Probabilistic Forecasting Infrastructure

1 Overview

The functionality provided by the topmodels package can be broadly placed into three groups:

Numeric quantities: Functions which, based on fitted model objects (like lm, glm, etc.), compute quantities of interest, such as predicted probabilities, quantiles, residuals, etc.
Visualizations: Functions which can help assess goodness of fit for fitted model objects, leveraging the numeric quantities from above.
Under the hood: Functions which can extract/predict probability distributions as proper S3 objects and provide standard methods for working with these distributions.

The S3 framework for probability distributions (3. above) is actually set up in the distributions3 package that topmodels builds upon. Actually, all numeric and graphical functions (1. and 2. above) have “smart” default methods. This means that if necessary methods can be defined for them but all the default methods work out of the box if the distributions3 functionality from 3. is provided. The table below shows all of the functions that become directly available when interfacing the distributions3 infrastructure.

Function	Description
Numeric quantities
`procast()`	Probabilistic forecasts (probabilities, quantiles, etc.) based on model objects
`proscore()`	Evaluate scoring rules for procasts
`proresiduals()`	Residuals for probabilistic regression models (quantile, PIT, Pearson, …)
Visualizations
`pithist()`	PIT histograms
`qqrplot()`	Q-Q plots for quantile residuals
`wormplot()`	Worm plots for quantile residuals
`rootogram()`	Rootograms of observed and fitted frequencies
`reliagram()`	(Extended) reliability diagrams
Under the hood
`prodist()`	Fitted and predicated probability distributions based on model objects
`Normal()`,	Probability distribution objects
`Poisson()`, …	With methods `pdf()`, `cdf()`, `quantile()`, `mean()`, …

Thus, to connect a new class of models to the topmodels tools the following building blocks need to be provided:

A class with all necessary methods for the probability distribution of the response variable.
A prodist() method for the model object, which typically first predicts the parameters and then sets up the distribution object from a.

Below we illustrate both steps by setting up a so-called “Tobit” model (Tobin 1958). This is a model with a normally-distributed response, left-censored at zero, which can in R be fitted with the crch() function (Messner, Mayr, and Zeileis 2016) from the package of the same name (among other packages). For illustration we first set up a new Tobit() distributions object (which is a special case of the CensoredNormal() class provided in crch). Subsequently, we add a prodist() method for crch objects.

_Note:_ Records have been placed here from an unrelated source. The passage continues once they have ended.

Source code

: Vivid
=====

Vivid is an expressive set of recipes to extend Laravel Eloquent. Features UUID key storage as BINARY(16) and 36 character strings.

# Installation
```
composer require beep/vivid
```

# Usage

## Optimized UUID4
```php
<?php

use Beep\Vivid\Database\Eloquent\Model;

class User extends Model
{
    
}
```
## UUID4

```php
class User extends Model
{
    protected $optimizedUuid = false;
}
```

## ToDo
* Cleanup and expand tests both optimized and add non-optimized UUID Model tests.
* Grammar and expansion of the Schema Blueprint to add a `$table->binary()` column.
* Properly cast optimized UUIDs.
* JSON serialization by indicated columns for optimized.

2 Adding a new distribution

To illustrate how to set up a distributions3 constructor function, we employ the “Tobit” model, i.e., a normal distribution, left-censored at zero. Note that in practice we could just use the CensoredNormal() distribution provided by the crch() package (with arbitrary left and/or right censoring) as well as the underlying dcnorm(), pcnorm(), qcnorm(), and rcnorm() functions. However, here we avoid doing so and set up the Tobit() class constructor and accompanying methods from scratch, just for illustration.

2.1 Class constructor

First, the constructor (or generator) function for the distribution object should set up a data frame, containing the distribution’s parameters, with a custom class "Tobit" inheriting from "distribution". In case of the Tobit distribution, the parameters are the mean mu \(= \mu\) and standard deviation sigma \(= \sigma\) of the underlying uncensored normal distribution.

Tobit <- function(mu = 0, sigma = 1) {
  n <- c(length(mu), length(sigma))
  stopifnot("parameter lengths do not match (only scalars are allowed to be recycled)" =
    all(n %in% c(1L, max(n))))
  d <- data.frame(mu = mu, sigma = sigma)
  class(d) <- c("Tobit", "distribution")
  return(d)
}

This is already sufficient for setting up a vector Y containing three different Tobit distributions:

Y <- Tobit(mu = 1:3, sigma = c(1, 1, 4))
Y

[1] "Tobit(mu = 1, sigma = 1)" "Tobit(mu = 2, sigma = 1)"
[3] "Tobit(mu = 3, sigma = 4)"

Printing, subsetting, and some coercion functions already work due to suitable, flexible methods for "distribution" objects in general.

length(Y)

[1] 3

Y[-2]

[1] "Tobit(mu = 1, sigma = 1)" "Tobit(mu = 3, sigma = 4)"

as.matrix(Y)

     mu sigma
[1,]  1     1
[2,]  2     1
[3,]  3     4

2.2 Methods

Having constructed a distributions object like the "Tobit" object Y above, the next step is to perform standard tasks on it, such as computing densities, probabilities, moments, etc. While in base R the familiar functions of type ddist() (density), pdist() (cumulative probability), qdist() (quantile), and rdist() (random numbers) are typically used (e.g., where dist = norm or pois etc.), the distributions3 employs an object-oriented approach. Thus, rather than having the specification of the distribution as part of the function name, it is captured in the class of the object. Based on that suitable generic functions like pdf() (density), cdf() (cumulative probability), etc. can be provided for each distribution class. See the table below for an overview of generic functions and their purpose.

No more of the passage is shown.